--- Provided records Enclosed Below ---

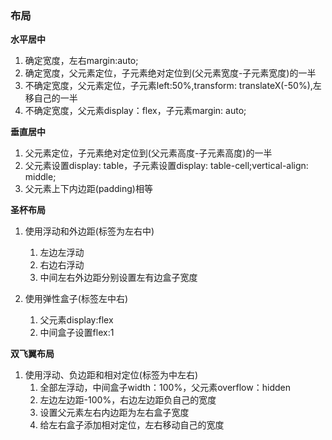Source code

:### 布局

**水平居中**
1. 确定宽度，左右margin:auto;
2. 确定宽度，父元素定位，子元素绝对定位到(父元素宽度-子元素宽度)的一半
3. 不确定宽度，父元素定位，子元素left:50%,transform: translateX(-50%),左移自己的一半
4. 不确定宽度，父元素display：flex，子元素margin: auto;

**垂直居中**
1. 父元素定位，子元素绝对定位到(父元素高度-子元素高度)的一半
2. 父元素设置display: table，子元素设置display: table-cell;vertical-align: middle;
3. 父元素上下内边距(padding)相等

**圣杯布局**
1. 使用浮动和外边距(标签为左右中)
    1. 左边左浮动
    2. 右边右浮动
    3. 中间左右外边距分别设置左有边盒子宽度
    
2. 使用弹性盒子(标签左中右)
    1. 父元素display:flex
    2. 中间盒子设置flex:1
    
**双飞翼布局**

1. 使用浮动、负边距和相对定位(标签为中左右)
    1. 全部左浮动，中间盒子width：100%，父元素overflow：hidden
    2. 左边左边距-100%，右边左边距负自己的宽度
    3. 设置父元素左右内边距为左右盒子宽度
    4. 给左右盒子添加相对定位，左右移动自己的宽度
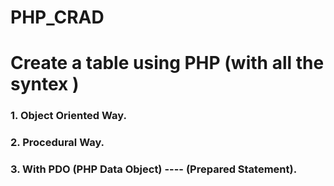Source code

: # PHP_CRAD

# Create a table using PHP (with all the syntex )

### 1. Object Oriented Way.

### 2. Procedural Way.

### 3. With PDO (PHP Data Object) ---- (Prepared Statement).
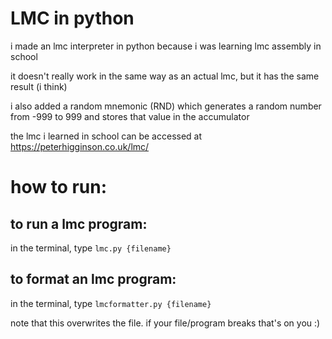 # LMC in python

i made an lmc interpreter in python because i was learning lmc assembly in school

it doesn't really work in the same way as an actual lmc, but it has the same result (i think)

i also added a random mnemonic (RND) which generates a random number from -999 to 999 and stores that value in the accumulator

the lmc i learned in school can be accessed at https://peterhigginson.co.uk/lmc/

# how to run:

## to run a lmc program:

in the terminal, type `lmc.py {filename}`

## to format an lmc program:

in the terminal, type `lmcformatter.py {filename}`

note that this overwrites the file. if your file/program breaks that's on you :)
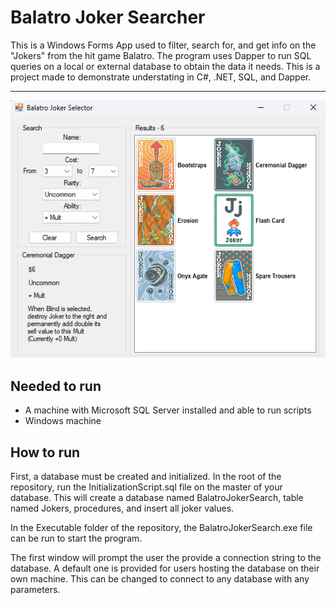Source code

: # Balatro Joker Searcher
This is a Windows Forms App used to filter, search for, and get info on the "Jokers" from the hit game Balatro. The program uses Dapper to run SQL queries on a local or external database to obtain the data it needs. This is a project made to demonstrate understating in C#, .NET, SQL, and Dapper. 
****
![An example of the Joker Searcher searching for jokers that are from 3 to 7 dollars, Uncommon, and give + mult to the player](./READMEImages/ExampleSearch.png)
## Needed to run
- A machine with Microsoft SQL Server installed and able to run scripts
- Windows machine
## How to run
<p>First, a database must be created and initialized. In the root of the repository, run the InitializationScript.sql file on the master of your database. This will create a database named BalatroJokerSearch, table named Jokers, procedures, and insert all joker values.</p>
<p>In the Executable folder of the repository, the BalatroJokerSearch.exe file can be run to start the program.</p>
<p>The first window will prompt the user the provide a connection string to the database. A default one is provided for users hosting the database on their own machine. This can be changed to connect to any database with any parameters.</p>
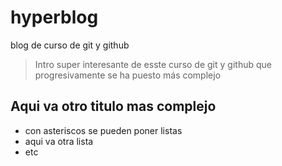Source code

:# hyperblog
blog de curso de git y github
> Intro super interesante de esste curso de git y github que progresivamente se ha puesto más complejo

## Aqui va otro titulo mas complejo
* con asteriscos se pueden poner listas
* aqui va otra lista
* etc
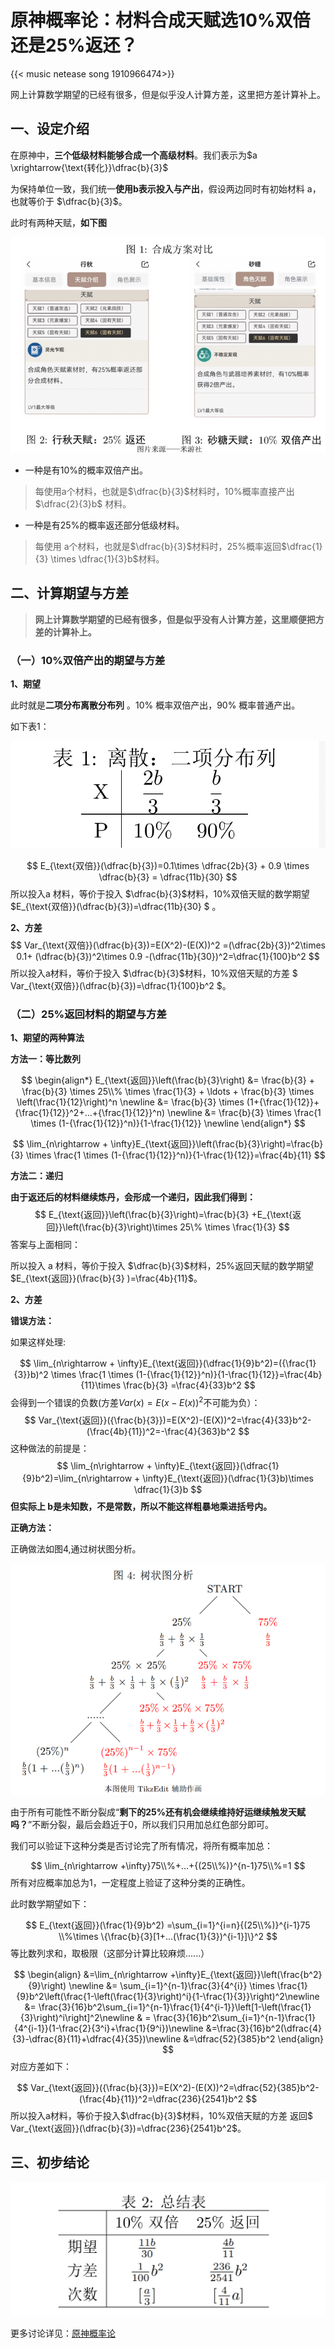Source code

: # 原神概率论：材料合成天赋选10%双倍还是25%返还？


{{< music netease song 1910966474>}}

网上计算数学期望的已经有很多，但是似乎没人计算方差，这里把方差计算补上。

## 一、设定介绍

在原神中，**三个低级材料能够合成一个高级材料**。我们表示为$a \xrightarrow{\text{转化}}\dfrac{b}{3}$

为保持单位一致，我们统一**使用b表示投入与产出**，假设两边同时有初始材料 a，也就等价于 $\dfrac{b}{3}$。

此时有两种天赋，**如下图**

![两种天赋](/img/v2-3f86d201b293d175cffb96a41b722293_720w.png)

-   一种是有10%的概率双倍产出。

> 每使用a个材料，也就是$\dfrac{b}{3}$材料时，10%概率直接产出 $\dfrac{2}{3}b$ 材料。

-   一种是有25%的概率返还部分低级材料。

> 每使用 a个材料，也就是$\dfrac{b}{3}$材料时，25%概率返回$\dfrac{1}{3} \times \dfrac{1}{3}b$材料。

## **二、计算期望与方差**

> **网上计算数学期望的已经有很多，但是似乎没有人计算方差，这里顺便把方差的计算补上。**

### **（一）10%双倍产出的期望与方差**

**1、期望**

此时就是**二项分布离散分布列** 。10% 概率双倍产出，90% 概率普通产出。

如下表1：

![二项分布离散分布列](/img/v2-10385f6dab2afad3230b67ee1fcecea0_720w.png)

$$
E_{\text{双倍}}(\dfrac{b}{3})=0.1\times \dfrac{2b}{3} + 0.9 \times \dfrac{b}{3} = \dfrac{11b}{30}
$$
所以投入a 材料，等价于投入 $\dfrac{b}{3}$材料，10%双倍天赋的数学期望 $E_{\text{双倍}}(\dfrac{b}{3})=\dfrac{11b}{30} $ 。

**2、方差**
$$
 Var_{\text{双倍}}(\dfrac{b}{3})=E(X^2)-(E(X))^2 =(\dfrac{2b}{3})^2\times 0.1+ (\dfrac{b}{3})^2\times 0.9 -(\dfrac{11b}{30})^2=\dfrac{1}{100}b^2 
$$
所以投入a材料，等价于投入 $\dfrac{b}{3}$材料，10%双倍天赋的方差 $ Var_{\text{双倍}}(\dfrac{b}{3})=\dfrac{1}{100}b^2 $。

### （二）25%返回材料的期望与方差

**1、期望的两种算法**

**方法一：等比数列**

$$
\begin{align*}	
 E_{\text{返回}}\left(\frac{b}{3}\right)  
 &= \frac{b}{3} + \frac{b}{3} \times 25\\% \times \frac{1}{3} + \ldots + \frac{b}{3} \times \left(\frac{1}{12}\right)^n \newline	 
 &= \frac{b}{3} \times (1+{\frac{1}{12}}+{\frac{1}{12}}^2+...+{\frac{1}{12}}^n)  \newline	 	 
 &= \frac{b}{3} \times \frac{1 \times (1-{\frac{1}{12}}^n)}{1-\frac{1}{12}}  \newline	 
 \end{align*}
$$

$$
\lim_{n\rightarrow + \infty}E_{\text{返回}}\left(\frac{b}{3}\right)=\frac{b}{3} \times \frac{1 \times (1-{\frac{1}{12}}^n)}{1-\frac{1}{12}}=\frac{4b}{11}
$$

**方法二：递归**

**由于返还后的材料继续炼丹，会形成一个递归，因此我们得到：**
$$
E_{\text{返回}}\left(\frac{b}{3}\right)=\frac{b}{3} +E_{\text{返回}}\left(\frac{b}{3}\right)\times 25\% \times \frac{1}{3}
$$
 答案与上面相同：

所以投入 a 材料，等价于投入 $\dfrac{b}{3}$材料，25%返回天赋的数学期望$E_{\text{返回}}(\frac{b}{3} )=\frac{4b}{11}$。

**2、方差**

**错误方法：**

如果这样处理:

$$
\lim_{n\rightarrow + \infty}E_{\text{返回}}(\dfrac{1}{9}b^2)=({\frac{1}{3}}b)^2 \times \frac{1 \times (1-{\frac{1}{12}}^n)}{1-\frac{1}{12}}=\frac{4b}{11}\times \frac{b}{3} =\frac{4}{33}b^2
$$
会得到一个错误的负数(方差$Var(x)=E(x-E(x))^2$不可能为负）：
$$
Var_{\text{返回}}({\frac{b}{3}})=E(X^2)-(E(X))^2=\frac{4}{33}b^2-(\frac{4b}{11})^2=-\frac{4}{363}b^2
$$
这种做法的前提是：
$$
\lim_{n\rightarrow + \infty}E_{\text{返回}}(\dfrac{1}{9}b^2)=\lim_{n\rightarrow + \infty}E_{\text{返回}}(\dfrac{1}{3}b)\times \dfrac{1}{3}b
$$
**但实际上 b是未知数，不是常数，所以不能这样粗暴地乘进括号内。**

**正确方法：**

正确做法如图4,通过树状图分析。

![树状图](/img/v2-6af53d428375deb84d328e0d150965a4_720w.png)

由于所有可能性不断分裂成“**剩下的25%还有机会继续维持好运继续触发天赋吗？**”不断分裂，最后会趋近于0，所以我们只用加总红色部分即可。

我们可以验证下这种分类是否讨论完了所有情况，将所有概率加总：

$$
\lim_{n\rightarrow +\infty}75\\%+...+{(25\\%)}^{n-1}75\\%=1
$$
所有对应概率加总为1，一定程度上验证了这种分类的正确性。

此时数学期望如下：

$$
E_{\text{返回}}(\frac{1}{9}b^2) =\sum_{i=1}^{i=n}{(25\\%)}^{i-1}75 \\%\times \{\frac{b}{3}[1+...(\frac{1}{3})^{i-1}]\}^2
$$
等比数列求和，取极限（这部分计算比较麻烦......）

$$
\begin{align}
&=\lim_{n\rightarrow +\infty}E_{\text{返回}}\left(\frac{b^2}{9}\right) \newline
&= \sum_{i=1}^{n-1}\frac{3}{4^{i}} \times \frac{1}{9}b^2\left(\frac{1-\left(\frac{1}{3}\right)^i}{1-\frac{1}{3}}\right)^2\newline 	 
&= \frac{3}{16}b^2\sum_{i=1}^{n-1}\frac{1}{4^{i-1}}\left[1-\left(\frac{1}{3}\right)^i\right]^2\newline 	
& = \frac{3}{16}b^2\sum_{i=1}^{n-1}\frac{1}{4^{i-1}}(1-\frac{2}{3^i}+\frac{1}{9^i})\newline 	 
&=\frac{3}{16}b^2(\dfrac{4}{3}-\dfrac{8}{11}+\dfrac{4}{35})\newline 	&=\dfrac{52}{385}b^2 
\end{align}
$$
对应方差如下：

$$
Var_{\text{返回}}({\frac{b}{3}})=E(X^2)-(E(X))^2=\dfrac{52}{385}b^2-(\frac{4b}{11})^2=\dfrac{236}{2541}b^2
$$
 所以投入a材料，等价于投入$\dfrac{b}{3}$材料，10%双倍天赋的方差 返回$ Var_{\text{返回}}(\dfrac{b}{3})=\dfrac{236}{2541}b^2$。

## 三、初步结论



![初步结论](/img/v2-eb0d595a54b314ff57d3dcbcdc43959d_720w.png)

更多讨论详见：[原神概率论](https://zhuanlan.zhihu.com/p/648950822?)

--- End of Enclosed Provided records ---

__Task statement__
Above are records; repeat only the lines from the line with "3. 父元素上下内边距(padding)相等" through the line with "it doesn't really", and leave pictures out.

__Result of the task__
3. 父元素上下内边距(padding)相等

**圣杯布局**
1. 使用浮动和外边距(标签为左右中)
    1. 左边左浮动
    2. 右边右浮动
    3. 中间左右外边距分别设置左有边盒子宽度
    
2. 使用弹性盒子(标签左中右)
    1. 父元素display:flex
    2. 中间盒子设置flex:1
    
**双飞翼布局**

1. 使用浮动、负边距和相对定位(标签为中左右)
    1. 全部左浮动，中间盒子width：100%，父元素overflow：hidden
    2. 左边左边距-100%，右边左边距负自己的宽度
    3. 设置父元素左右内边距为左右盒子宽度
    4. 给左右盒子添加相对定位，左右移动自己的宽度
Source code

: # PHP_CRAD

# Create a table using PHP (with all the syntex )

### 1. Object Oriented Way.

### 2. Procedural Way.

### 3. With PDO (PHP Data Object) ---- (Prepared Statement).
 # LMC in python

i made an lmc interpreter in python because i was learning lmc assembly in school

it doesn't really work in the same way as an actual lmc, but it has the same result (i think)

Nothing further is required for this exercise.